On the whole, my attitude is this: if your ego is so fragile that it needs regular selfie injections then please crawl back into your safe space and keep dreaming about unicorns, snowflakes and your next ‘like’ moment. But there comes a point where my angerlocator starts pinging at an alarming rate. This usually happens when, for some prat, it is really, really important to share their selfie image with their imbecile selfie-sharing pals. Why look and admire the works in the Uffizi when you can selfie yourself instead? Here’s looking at me, kid.

Look Mum, here’s one of my arse pointing at the Birth of Venus. And speaking of art, who can forget DomDebastioGate? The need of a 24-year-old moron to hug a 16th century statue for a selfie. Way to go. Except it didn’t. It toppled and smashed into pieces. Mr Selfie was alright though, more’s the pity. But this pales into insignificance when compared to Parsons Green and Heidenheim. So, please be my guest as I lead you down the selfie rabbit hole.

Parsons Green Underground station, where some of the victims of a terrorist bomb, which thankfully failed to explode properly, just had to take in-carriage selfies. Yes, that’s right, next to a bomb. Which had failed to explode properly. Think about it, what is the first thing that would run through your mind? Take a selfie or run like fuck?

The mind really boggles, but the Heidenheim biker accident takes it to another level. For one nutter it was more important to obstruct an ambulance crew to film a dying biker than render any sort of help. No doubt selfie aficionados are already able to watch the footage on some ghastly it’s in the public interest-type website. And then like it, because sharing is after all caring. And in the interest of karma, I hope when they apprehend the appalling shit they ram what is left of the bike up his arse. Selfie this, you fuckwit.
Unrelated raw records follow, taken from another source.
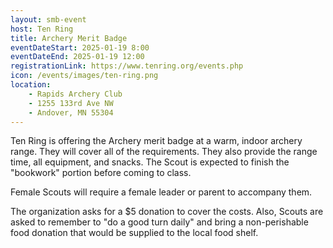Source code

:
 ```yaml
---
layout: smb-event
host: Ten Ring
title: Archery Merit Badge
eventDateStart: 2025-01-19 8:00
eventDateEnd: 2025-01-19 12:00
registrationLink: https://www.tenring.org/events.php
icon: /events/images/ten-ring.png
location:
    - Rapids Archery Club
    - 1255 133rd Ave NW
    - Andover, MN 55304
---
```


Ten Ring is offering the Archery merit badge at a warm, indoor archery range. They will cover all of the requirements. They also provide the range time, all equipment, and snacks. The Scout is expected to finish the "bookwork" portion before coming to class.

Female Scouts will require a female leader or parent to accompany them.

The organization asks for a $5 donation to cover the costs. Also, Scouts are asked to remember to "do a good turn daily" and bring a non-perishable food donation that would be supplied to the local food shelf.
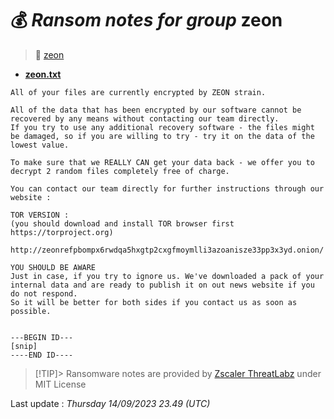 # 💰 _Ransom notes for group_ zeon
> 🔗 [zeon](group/zeon)
* **[zeon.txt](https://ransomware.live/ransomware_notes/zeon/zeon.txt)**

```
All of your files are currently encrypted by ZEON strain.

All of the data that has been encrypted by our software cannot be recovered by any means without contacting our team directly.
If you try to use any additional recovery software - the files might be damaged, so if you are willing to try - try it on the data of the lowest value.

To make sure that we REALLY CAN get your data back - we offer you to decrypt 2 random files completely free of charge.

You can contact our team directly for further instructions through our website :

TOR VERSION :
(you should download and install TOR browser first https://torproject.org)

http://zeonrefpbompx6rwdqa5hxgtp2cxgfmoymlli3azoanisze33pp3x3yd.onion/

YOU SHOULD BE AWARE
Just in case, if you try to ignore us. We've downloaded a pack of your internal data and are ready to publish it on out news website if you do not respond.
So it will be better for both sides if you contact us as soon as possible.


---BEGIN ID---
[snip]
----END ID----

```


> [!TIP]> Ransomware notes are provided by [Zscaler ThreatLabz](https://github.com/threatlabz/ransomware_notes) under MIT License
> 




Last update : _Thursday 14/09/2023 23.49 (UTC)_

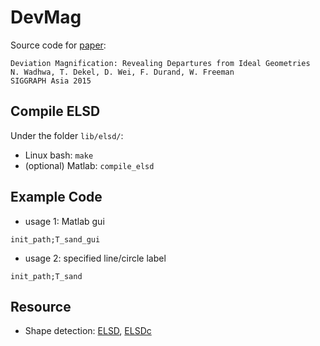 # DevMag
Source code for [paper](https://donglaiw.github.io/paper/dmag.pdf):
```
Deviation Magnification: Revealing Departures from Ideal Geometries
N. Wadhwa, T. Dekel, D. Wei, F. Durand, W. Freeman
SIGGRAPH Asia 2015
```

## Compile ELSD 
Under the folder `lib/elsd/`:
- Linux bash: `make`
- (optional) Matlab: `compile_elsd`

## Example Code
- usage 1: Matlab gui
```
init_path;T_sand_gui
```
- usage 2: specified line/circle label
```
init_path;T_sand
```

## Resource
- Shape detection: [ELSD](https://github.com/GYZHikari/ELSD), [ELSDc](https://github.com/viorik/ELSDc)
I recently scrolled through a Reddit picture forum and it brought up an iPhone Facehugger image as a joke about Apple fanboys and girls. Clever, I thought, and scrolled on. But it got me thinking about the total hold that mobile phones have over us. Unlike Jacob Rees-Mogg, most people use their phone as a phone, camera, web surfing, for emails or to send texts. It’s highly likely that their comforting little hugger, comfortably hugged to their face, ear or hand dominates their life 24/7.

What the fuck happened? They are everywhere. Every time I use public transport almost everybody is desperately checking their feeds, texts, faecesbook or twitterati just in case something has happened over the last 30 seconds they may have missed. And as for eating and phone surfing? But I’m straying off course and icebergs are just so 1912.

There’s an addendum to my first Alien film experience. I watched it a second time. With my new girlfriend. That pesky little monster scene did not go down well with her. But worse was to come. When I fessed up that I had seen the film before she turned from calm into Alien Queen, because “you should have warned me”. It was not a pretty sight. Nor is the future.

Evolution is a fact, unless you are in Kentucky, where Ark building is the new whittling. I can imagine a future where babies emerging into life will be birth selfie-ing, that is a word right?, and sharing it with the day’s maternity output, before the midwife has even chopped off their placentas. And after that? That first breast experience, the first shoulder vomit, the first shit filled nappy selfie and so on, ad infinitum, until selfie death do us part.

Welcome to the future.

I know I am muddling up my films, but be afraid, be very afraid.